• _WORK TASK_: Set down the material in full. Keep every line exactly as it is.

• _SUPPLIED ENTRIES_:
^^^^

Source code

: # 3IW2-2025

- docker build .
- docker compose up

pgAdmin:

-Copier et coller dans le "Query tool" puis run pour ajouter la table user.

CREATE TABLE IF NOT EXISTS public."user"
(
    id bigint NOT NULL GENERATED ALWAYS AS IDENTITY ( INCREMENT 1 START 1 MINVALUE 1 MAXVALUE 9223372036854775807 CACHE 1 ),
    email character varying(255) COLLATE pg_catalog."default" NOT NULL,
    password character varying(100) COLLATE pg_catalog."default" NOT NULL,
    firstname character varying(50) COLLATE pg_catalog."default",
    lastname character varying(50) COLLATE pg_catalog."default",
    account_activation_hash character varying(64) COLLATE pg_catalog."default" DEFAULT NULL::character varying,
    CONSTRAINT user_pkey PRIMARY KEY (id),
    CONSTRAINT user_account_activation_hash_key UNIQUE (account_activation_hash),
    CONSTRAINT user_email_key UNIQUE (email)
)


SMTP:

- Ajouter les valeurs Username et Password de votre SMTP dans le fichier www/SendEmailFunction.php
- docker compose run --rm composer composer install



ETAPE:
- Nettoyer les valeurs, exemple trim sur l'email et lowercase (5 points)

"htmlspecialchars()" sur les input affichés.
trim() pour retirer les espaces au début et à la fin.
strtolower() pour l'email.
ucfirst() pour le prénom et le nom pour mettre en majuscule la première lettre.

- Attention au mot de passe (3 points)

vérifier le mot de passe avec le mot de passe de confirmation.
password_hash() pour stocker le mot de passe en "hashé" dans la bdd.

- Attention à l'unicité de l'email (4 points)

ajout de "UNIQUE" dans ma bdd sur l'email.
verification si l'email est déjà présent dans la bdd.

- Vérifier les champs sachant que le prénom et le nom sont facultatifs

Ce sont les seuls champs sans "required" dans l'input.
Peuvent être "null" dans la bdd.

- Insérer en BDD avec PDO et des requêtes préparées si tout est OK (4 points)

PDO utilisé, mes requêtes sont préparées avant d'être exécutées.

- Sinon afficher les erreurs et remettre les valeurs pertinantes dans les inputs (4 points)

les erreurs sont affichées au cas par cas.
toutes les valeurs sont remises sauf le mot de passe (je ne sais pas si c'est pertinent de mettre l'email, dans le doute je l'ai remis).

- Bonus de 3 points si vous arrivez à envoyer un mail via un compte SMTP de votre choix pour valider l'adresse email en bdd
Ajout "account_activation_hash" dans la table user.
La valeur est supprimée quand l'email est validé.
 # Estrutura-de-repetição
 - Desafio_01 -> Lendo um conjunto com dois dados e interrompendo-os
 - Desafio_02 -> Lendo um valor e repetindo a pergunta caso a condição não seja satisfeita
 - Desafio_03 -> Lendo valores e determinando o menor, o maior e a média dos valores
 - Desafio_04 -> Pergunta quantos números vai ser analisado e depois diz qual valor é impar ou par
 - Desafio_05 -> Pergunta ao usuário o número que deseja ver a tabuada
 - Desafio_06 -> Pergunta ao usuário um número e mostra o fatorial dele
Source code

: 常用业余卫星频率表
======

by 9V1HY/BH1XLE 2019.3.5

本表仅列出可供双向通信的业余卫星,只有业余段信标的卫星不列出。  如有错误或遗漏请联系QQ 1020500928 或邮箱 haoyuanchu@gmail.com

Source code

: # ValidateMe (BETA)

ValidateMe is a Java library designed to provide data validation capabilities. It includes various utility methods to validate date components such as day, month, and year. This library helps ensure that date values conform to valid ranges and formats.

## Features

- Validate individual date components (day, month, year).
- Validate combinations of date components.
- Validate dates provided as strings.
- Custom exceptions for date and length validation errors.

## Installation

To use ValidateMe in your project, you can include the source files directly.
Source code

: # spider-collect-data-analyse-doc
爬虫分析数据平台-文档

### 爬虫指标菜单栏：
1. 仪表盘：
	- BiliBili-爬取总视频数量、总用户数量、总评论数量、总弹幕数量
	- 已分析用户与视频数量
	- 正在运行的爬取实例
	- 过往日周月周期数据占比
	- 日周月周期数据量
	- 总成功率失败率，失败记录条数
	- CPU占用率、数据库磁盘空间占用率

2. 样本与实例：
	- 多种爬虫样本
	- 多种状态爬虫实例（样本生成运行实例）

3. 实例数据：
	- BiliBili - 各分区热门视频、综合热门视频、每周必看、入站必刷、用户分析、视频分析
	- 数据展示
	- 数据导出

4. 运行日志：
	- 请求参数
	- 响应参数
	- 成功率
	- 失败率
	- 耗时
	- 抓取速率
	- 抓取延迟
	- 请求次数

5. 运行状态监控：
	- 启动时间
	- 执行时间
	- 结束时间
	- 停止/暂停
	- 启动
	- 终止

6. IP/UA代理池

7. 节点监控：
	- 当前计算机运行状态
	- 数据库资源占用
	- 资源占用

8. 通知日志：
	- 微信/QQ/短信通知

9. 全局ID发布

^^^^

• _RESPONSE BOX_:
Source code

: # 3IW2-2025

- docker build .
- docker compose up

pgAdmin:

-Copier et coller dans le "Query tool" puis run pour ajouter la table user.

CREATE TABLE IF NOT EXISTS public."user"
(
    id bigint NOT NULL GENERATED ALWAYS AS IDENTITY ( INCREMENT 1 START 1 MINVALUE 1 MAXVALUE 9223372036854775807 CACHE 1 ),
    email character varying(255) COLLATE pg_catalog."default" NOT NULL,
    password character varying(100) COLLATE pg_catalog."default" NOT NULL,
    firstname character varying(50) COLLATE pg_catalog."default",
    lastname character varying(50) COLLATE pg_catalog."default",
    account_activation_hash character varying(64) COLLATE pg_catalog."default" DEFAULT NULL::character varying,
    CONSTRAINT user_pkey PRIMARY KEY (id),
    CONSTRAINT user_account_activation_hash_key UNIQUE (account_activation_hash),
    CONSTRAINT user_email_key UNIQUE (email)
)


SMTP:

- Ajouter les valeurs Username et Password de votre SMTP dans le fichier www/SendEmailFunction.php
- docker compose run --rm composer composer install



ETAPE:
- Nettoyer les valeurs, exemple trim sur l'email et lowercase (5 points)

"htmlspecialchars()" sur les input affichés.
trim() pour retirer les espaces au début et à la fin.
strtolower() pour l'email.
ucfirst() pour le prénom et le nom pour mettre en majuscule la première lettre.

- Attention au mot de passe (3 points)

vérifier le mot de passe avec le mot de passe de confirmation.
password_hash() pour stocker le mot de passe en "hashé" dans la bdd.

- Attention à l'unicité de l'email (4 points)

ajout de "UNIQUE" dans ma bdd sur l'email.
verification si l'email est déjà présent dans la bdd.

- Vérifier les champs sachant que le prénom et le nom sont facultatifs

Ce sont les seuls champs sans "required" dans l'input.
Peuvent être "null" dans la bdd.

- Insérer en BDD avec PDO et des requêtes préparées si tout est OK (4 points)

PDO utilisé, mes requêtes sont préparées avant d'être exécutées.

- Sinon afficher les erreurs et remettre les valeurs pertinantes dans les inputs (4 points)

les erreurs sont affichées au cas par cas.
toutes les valeurs sont remises sauf le mot de passe (je ne sais pas si c'est pertinent de mettre l'email, dans le doute je l'ai remis).

- Bonus de 3 points si vous arrivez à envoyer un mail via un compte SMTP de votre choix pour valider l'adresse email en bdd
Ajout "account_activation_hash" dans la table user.
La valeur est supprimée quand l'email est validé.
 # Estrutura-de-repetição
 - Desafio_01 -> Lendo um conjunto com dois dados e interrompendo-os
 - Desafio_02 -> Lendo um valor e repetindo a pergunta caso a condição não seja satisfeita
 - Desafio_03 -> Lendo valores e determinando o menor, o maior e a média dos valores
 - Desafio_04 -> Pergunta quantos números vai ser analisado e depois diz qual valor é impar ou par
 - Desafio_05 -> Pergunta ao usuário o número que deseja ver a tabuada
 - Desafio_06 -> Pergunta ao usuário um número e mostra o fatorial dele
Source code

: 常用业余卫星频率表
======

by 9V1HY/BH1XLE 2019.3.5

本表仅列出可供双向通信的业余卫星,只有业余段信标的卫星不列出。  如有错误或遗漏请联系QQ 1020500928 或邮箱 haoyuanchu@gmail.com

Source code

: # ValidateMe (BETA)

ValidateMe is a Java library designed to provide data validation capabilities. It includes various utility methods to validate date components such as day, month, and year. This library helps ensure that date values conform to valid ranges and formats.

## Features

- Validate individual date components (day, month, year).
- Validate combinations of date components.
- Validate dates provided as strings.
- Custom exceptions for date and length validation errors.

## Installation

To use ValidateMe in your project, you can include the source files directly.
Source code

: # spider-collect-data-analyse-doc
爬虫分析数据平台-文档

### 爬虫指标菜单栏：
1. 仪表盘：
	- BiliBili-爬取总视频数量、总用户数量、总评论数量、总弹幕数量
	- 已分析用户与视频数量
	- 正在运行的爬取实例
	- 过往日周月周期数据占比
	- 日周月周期数据量
	- 总成功率失败率，失败记录条数
	- CPU占用率、数据库磁盘空间占用率

2. 样本与实例：
	- 多种爬虫样本
	- 多种状态爬虫实例（样本生成运行实例）

3. 实例数据：
	- BiliBili - 各分区热门视频、综合热门视频、每周必看、入站必刷、用户分析、视频分析
	- 数据展示
	- 数据导出

4. 运行日志：
	- 请求参数
	- 响应参数
	- 成功率
	- 失败率
	- 耗时
	- 抓取速率
	- 抓取延迟
	- 请求次数

5. 运行状态监控：
	- 启动时间
	- 执行时间
	- 结束时间
	- 停止/暂停
	- 启动
	- 终止

6. IP/UA代理池

7. 节点监控：
	- 当前计算机运行状态
	- 数据库资源占用
	- 资源占用

8. 通知日志：
	- 微信/QQ/短信通知

9. 全局ID发布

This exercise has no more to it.